Groaning, I close them and let out a deep breath. “Fuck.” My chest hurts. Why does it feel like something is sitting on top of me? My hand goes to remove the bulletproof vest, thinking it’s still on, but there’s nothing there.

“He-hello?” I ask roughly. My throat is sore, and my body is sluggish.

Looking to my right, I see a bag hanging that has a tube connected to my arm. It’s an IV.

Where am I?

I manage to sit up, and the room sways. My hands go to my temples, and I press on them, trying to calm my breathing. My heart is racing, and that pressure on my chest is getting heavier.

“Kash-ton?” I clear my throat. Fuck, why is it so sore? Am I at Carnage? Somewhere in the building I’ve never seen before?

Crawling out of bed, I get to my shaking feet and wobble like a newborn giraffe, trying to remind my legs how to work. I’ve never been so weak in my life. I slowly pull the IV from my arm and see a gown draped over the end of the bed. I pick it up and gently slide my arms into it because I’m naked. Then I take a quick glance at my body.

I’ve got bandages and bruises all over that I can see, and I can’t put much pressure on my right leg, but I have to find Kashton. Did they kidnap me? The last thing I remember was lying on the floor in the cathedral, bleeding out, with a gun pointed at my face.

Tying off the gown in the front, I make it to the door.

Opening it up, I look left and right to see a dimly lit hallway. Nothing butconcrete walls, but there’s a door at the end on the right. I have a moment of panic that it’s Dollhouse. That they dragged me here and Kashton is being tortured in another room.

Everything was for nothing. I refuse to let them get away with this. What has Kashton done? I’m the one who was killing Lords. I’m the one who reported the video to Bill, alerting him to the fact that Haidyn was trapped in Dollhouse by Isabella. That led to the halt of Dollhouse. No one else would want to run that hell.

My heart races as I let the door close behind me and lean up against the wall to help keep me upright. I could use my gun, but I didn’t see it anywhere. They must have stripped me naked and saved my life just to make me watch them take my husband’s.

After a second, I pull up the gown, trying to get a better look at why I’m so slow and out of breath. I see stitches in my thigh and more in my arm.

Have I been drugged? Was that what was in the IV? With a quick glance around the hallway, I don’t see any red bulbs.

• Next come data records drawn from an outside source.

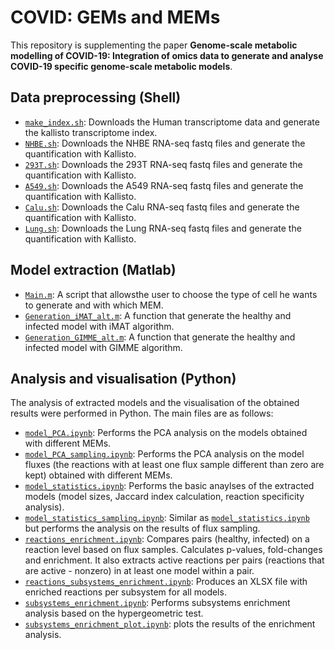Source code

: # COVID: GEMs and MEMs

This repository is supplementing the paper **Genome-scale metabolic modelling of COVID-19: Integration of omics data to generate and analyse COVID-19 specific genome-scale metabolic models**. 


## Data preprocessing (Shell)
* [```make_index.sh```](/Code/Linux/make_index.sh): Downloads the Human transcriptome data and generate the kallisto transcriptome index. 
* [```NHBE.sh```](/Code/Linux/NHBE.sh): Downloads the NHBE RNA-seq fastq files and generate the quantification with Kallisto.
* [```293T.sh```](/Code/Linux/293T.sh): Downloads the 293T RNA-seq fastq files and generate the quantification with Kallisto. 
* [```A549.sh```](/Code/Linux/A549.sh): Downloads the A549 RNA-seq fastq files and generate the quantification with Kallisto. 
* [```Calu.sh```](/Code/Linux/Calu.sh): Downloads the Calu RNA-seq fastq files and generate the quantification with Kallisto.  
* [```Lung.sh```](/Code/Linux/Lung.sh): Downloads the Lung RNA-seq fastq files and generate the quantification with Kallisto. 

## Model extraction (Matlab)
* [```Main.m```](/Code/Matlab/Main.m): A script that allowsthe user to choose the type of cell he wants to generate and with which MEM.
* [```Generation_iMAT_alt.m```](/Code/Matlab/Generation_iMAT_alt.m): A function that generate the healthy and infected model with iMAT algorithm.
* [```Generation_GIMME_alt.m```](/Code/Matlab/Generation_Gimme_alt.m): A function that generate the healthy and infected model with GIMME algorithm.

## Analysis and visualisation (Python)
The analysis of extracted models and the visualisation of the obtained results were performed in Python. The main files are as follows:
* [```model_PCA.ipynb```](model_PCA.ipynb): Performs the PCA analysis on the models obtained with different MEMs.
* [```model_PCA_sampling.ipynb```](model_PCA_sampling.ipynb): Performs the PCA analysis on the model fluxes (the reactions with at least one flux sample different than zero are kept) obtained with different MEMs.
* [```model_statistics.ipynb```](model_statistics.ipynb): Performs the basic anaylses of the extracted models (model sizes, Jaccard index calculation, reaction specificity analysis).
* [```model_statistics_sampling.ipynb```](model_statistics_sampling.ipynb): Similar as [```model_statistics.ipynb```](model_statistics.ipynb) but performs the analysis on the results of flux sampling.
* [```reactions_enrichment.ipynb```](reactions_enrichment.ipynb): Compares pairs (healthy, infected) on a reaction level based on flux samples. Calculates p-values, fold-changes and enrichment. It also extracts active reactions per pairs (reactions that are active - nonzero) in at least one model within a pair.
* [```reactions_subsystems_enrichment.ipynb```](reactions_subsystems_enrichment.ipynb): Produces an XLSX file with enriched reactions per subsystem for all models.
* [```subsystems_enrichment.ipynb```](subsystems_enrichment.ipynb): Performs subsystems enrichment analysis based on the hypergeometric test.
* [```subsystems_enrichment_plot.ipynb```](subsystems_enrichment_plot.ipynb): plots the results of the enrichment analysis.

How long have I been out? Did I save Kashton? Is he in the clear? What if everything I did was for nothing and they hurt him? I left my cell at Barrington, so I don’t have any way to contact him, and there wasn’t one in the room I woke up in.

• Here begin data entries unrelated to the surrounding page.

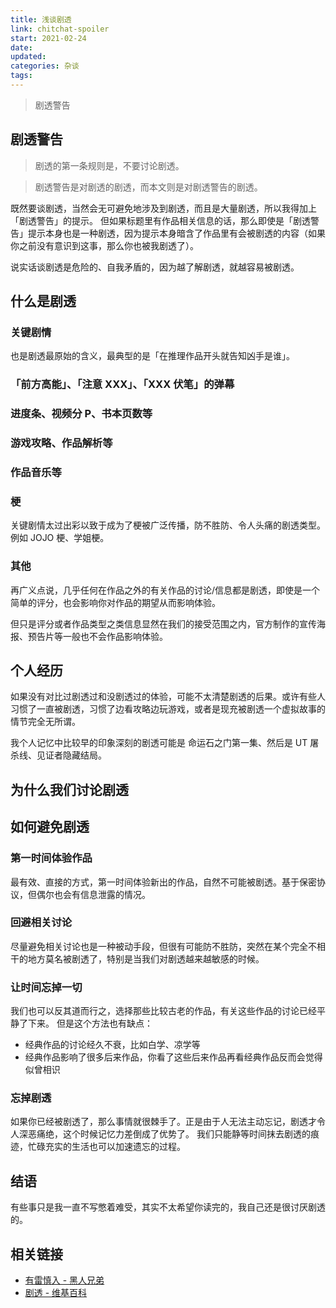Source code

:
 ```yaml
---
title: 浅谈剧透
link: chitchat-spoiler
start: 2021-02-24
date: 
updated: 
categories: 杂谈
tags: 
---
```


> 剧透警告

<!-- more -->

## 剧透警告

> 剧透的第一条规则是，不要讨论剧透。

> 剧透警告是对剧透的剧透，而本文则是对剧透警告的剧透。

既然要谈剧透，当然会无可避免地涉及到剧透，而且是大量剧透，所以我得加上「剧透警告」的提示。
但如果标题里有作品相关信息的话，那么即使是「剧透警告」提示本身也是一种剧透，因为提示本身暗含了作品里有会被剧透的内容（如果你之前没有意识到这事，那么你也被我剧透了）。

说实话谈剧透是危险的、自我矛盾的，因为越了解剧透，就越容易被剧透。

## 什么是剧透

### 关键剧情

也是剧透最原始的含义，最典型的是「在推理作品开头就告知凶手是谁」。

### 「前方高能」、「注意 XXX」、「XXX 伏笔」的弹幕

### 进度条、视频分 P、书本页数等

### 游戏攻略、作品解析等

### 作品音乐等

### 梗

关键剧情太过出彩以致于成为了梗被广泛传播，防不胜防、令人头痛的剧透类型。例如 JOJO 梗、学姐梗。

### 其他

再广义点说，几乎任何在作品之外的有关作品的讨论/信息都是剧透，即使是一个简单的评分，也会影响你对作品的期望从而影响体验。

但只是评分或者作品类型之类信息显然在我们的接受范围之内，官方制作的宣传海报、预告片等一般也不会作品影响体验。

## 个人经历

如果没有对比过剧透过和没剧透过的体验，可能不太清楚剧透的后果。或许有些人习惯了一直被剧透，习惯了边看攻略边玩游戏，或者是现充被剧透一个虚拟故事的情节完全无所谓。

我个人记忆中比较早的印象深刻的剧透可能是
命运石之门第一集、然后是 UT 屠杀线、见证者隐藏结局。

## 为什么我们讨论剧透

## 如何避免剧透

### 第一时间体验作品

最有效、直接的方式，第一时间体验新出的作品，自然不可能被剧透。基于保密协议，但偶尔也会有信息泄露的情况。

### 回避相关讨论

尽量避免相关讨论也是一种被动手段，但很有可能防不胜防，突然在某个完全不相干的地方莫名被剧透了，特别是当我们对剧透越来越敏感的时候。

### 让时间忘掉一切

我们也可以反其道而行之，选择那些比较古老的作品，有关这些作品的讨论已经平静了下来。
但是这个方法也有缺点：

- 经典作品的讨论经久不衰，比如白学、凉学等
- 经典作品影响了很多后来作品，你看了这些后来作品再看经典作品反而会觉得似曾相识

### 忘掉剧透

如果你已经被剧透了，那么事情就很棘手了。正是由于人无法主动忘记，剧透才令人深恶痛绝，这个时候记忆力差倒成了优势了。
我们只能静等时间抹去剧透的痕迹，忙碌充实的生活也可以加速遗忘的过程。

## 结语

有些事只是我一直不写憋着难受，其实不太希望你读完的，我自己还是很讨厌剧透的。

## 相关链接

- [有雷慎入 - 黑人兄弟](https://b23.tv/Vx3AX9)
- [剧透 - 维基百科](https://zh.wikipedia.org/wiki/%E5%8A%87%E9%80%8F)
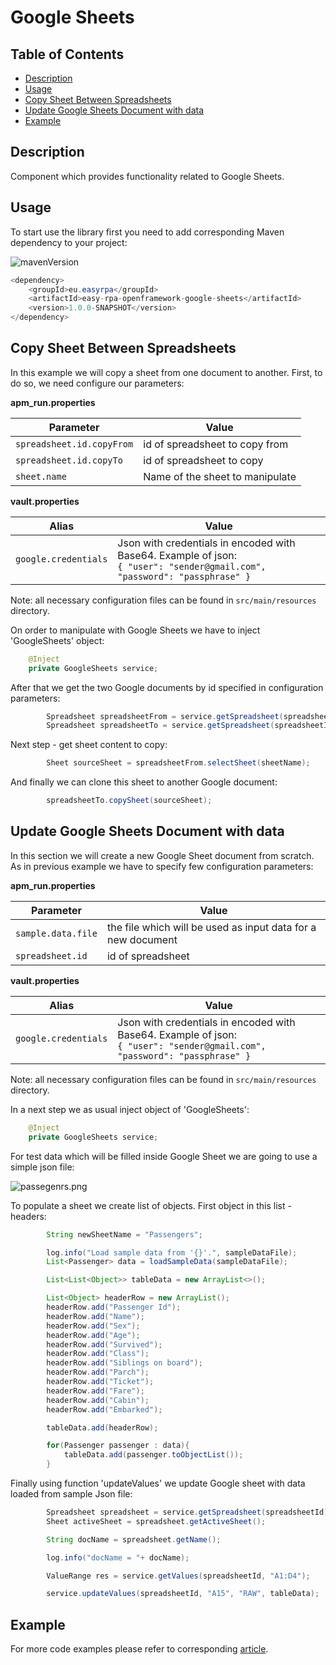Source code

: # Google Sheets

## Table of Contents
* [Description](#description)
* [Usage](#usage)
* [Copy Sheet Between Spreadsheets](#copy-sheet-between-spreadsheets)
* [Update Google Sheets Document with data](#update-google-sheets-document-with-data)
* [Example](#example)

## Description

Component which provides functionality related to Google Sheets.

## Usage

To start use the library first you need to add corresponding Maven dependency to your project:

![mavenVersion](https://img.shields.io/maven-central/v/eu.easyrpa/easy-rpa-openframework-google-sheets)

```java
<dependency>
    <groupId>eu.easyrpa</groupId>
    <artifactId>easy-rpa-openframework-google-sheets</artifactId>
    <version>1.0.0-SNAPSHOT</version>
</dependency>
```


## Copy Sheet Between Spreadsheets

In this example we will copy a sheet from one document to another. First, to do so, we need configure our parameters:

**apm_run.properties**

| Parameter     | Value                           |
| ------------- |---------------------------------|
| `spreadsheet.id.copyFrom` | id of spreadsheet to copy from  |
| `spreadsheet.id.copyTo` | id of spreadsheet to copy                                |
| `sheet.name` | Name of the sheet to manipulate |

**vault.properties**

| Alias     | Value         |
| ------------- |---------------|
| `google.credentials` | Json with credentials in encoded with Base64. Example of json:<br>`{ "user": "sender@gmail.com", "password": "passphrase" }` |

Note: all necessary configuration files can be found in `src/main/resources` directory.

On order to manipulate with Google Sheets we have to inject 'GoogleSheets' object:

```java
    @Inject
    private GoogleSheets service;
```

After that we get the two Google documents by id specified in configuration parameters:

```java
        Spreadsheet spreadsheetFrom = service.getSpreadsheet(spreadsheetIdFrom);
        Spreadsheet spreadsheetTo = service.getSpreadsheet(spreadsheetIdTo)
```

Next step - get sheet content to copy:

```java
        Sheet sourceSheet = spreadsheetFrom.selectSheet(sheetName);
```

And finally we can clone this sheet to another Google document:

```java
        spreadsheetTo.copySheet(sourceSheet);
```

## Update Google Sheets Document with data

In this section we will create a new Google Sheet document from scratch.
As in previous example we have to specify few configuration parameters:

**apm_run.properties**

| Parameter     | Value                                                       |
| ------------- |-------------------------------------------------------------|
| `sample.data.file` | the file which will be used as input data for a new document |
| `spreadsheet.id` | id of spreadsheet                                   |

**vault.properties**

| Alias     | Value         |
| ------------- |---------------|
| `google.credentials` | Json with credentials in encoded with Base64. Example of json:<br>`{ "user": "sender@gmail.com", "password": "passphrase" }` |

Note: all necessary configuration files can be found in `src/main/resources` directory.

In a next step we as usual inject object of 'GoogleSheets':

```java
    @Inject
    private GoogleSheets service;
```

For test data which will be filled inside Google Sheet we are going to use a simple json file:

![passegenrs.png](https://i.postimg.cc/qqz0FLbP/passegenrs.png)

To populate a sheet we create list of objects. First object in this list - headers:

```java
        String newSheetName = "Passengers";

        log.info("Load sample data from '{}'.", sampleDataFile);
        List<Passenger> data = loadSampleData(sampleDataFile);

        List<List<Object>> tableData = new ArrayList<>();

        List<Object> headerRow = new ArrayList();
        headerRow.add("Passenger Id");
        headerRow.add("Name");
        headerRow.add("Sex");
        headerRow.add("Age");
        headerRow.add("Survived");
        headerRow.add("Class");
        headerRow.add("Siblings on board");
        headerRow.add("Parch");
        headerRow.add("Ticket");
        headerRow.add("Fare");
        headerRow.add("Cabin");
        headerRow.add("Embarked");

        tableData.add(headerRow);

        for(Passenger passenger : data){
            tableData.add(passenger.toObjectList());
        }
```

Finally using function 'updateValues' we update Google sheet with data loaded from sample Json file:

```java
        Spreadsheet spreadsheet = service.getSpreadsheet(spreadsheetId);
        Sheet activeSheet = spreadsheet.getActiveSheet();

        String docName = spreadsheet.getName();

        log.info("docName = "+ docName);

        ValueRange res = service.getValues(spreadsheetId, "A1:D4");

        service.updateValues(spreadsheetId, "A15", "RAW", tableData);
```

## Example

For more code examples please refer to corresponding [article](https://github.com/easyrpa/openframework/tree/main/examples#google-sheets).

I hear a phone ringing at the end of the hall on the other side of the only door. Pushing off the wall, I grit my teeth from the sharp pain that runs up my side and push on, dragging my right leg behind me.

I put my hand on the knob. Turning it softly, I push it open just enough to peer inside it.

“Hello?” I see a familiar face answer the cell that sits on a desk. What the fuck am I doing with him?

“I need you to come home.” I know that voice too. It’s Saint on the other end of the call.

“I can’t do that,” Adam says, falling into his chair. The top three buttons are undone on his button-down. He’s sans tie, sleeves rolled up, and he’s got a rag in his hands while cleaning off the blood that covers them.

“I don’t ask you for much. If anything,” Saint snaps, and then he lowers his tone. “But I need you. We all need you.”

“I’m sorry, Saint?—”

“Haidyn has spent days in the basement. Days, Adam,” he growls. “If I have to hear that damn ‘Hallelujah’ song one more time, I’m going to cut my fucking ears off.” Saint sighs. “And I honestly don’t know what the fuck he’s doing down there because Kash killed most of our prisoners. We don’t have many left.”

Kashton.Thank God. He’s alive. Happy tears sting my eyes. He’s at Carnage. Safe. I can’t wait to see him. But if I’m not there, where am I? And why?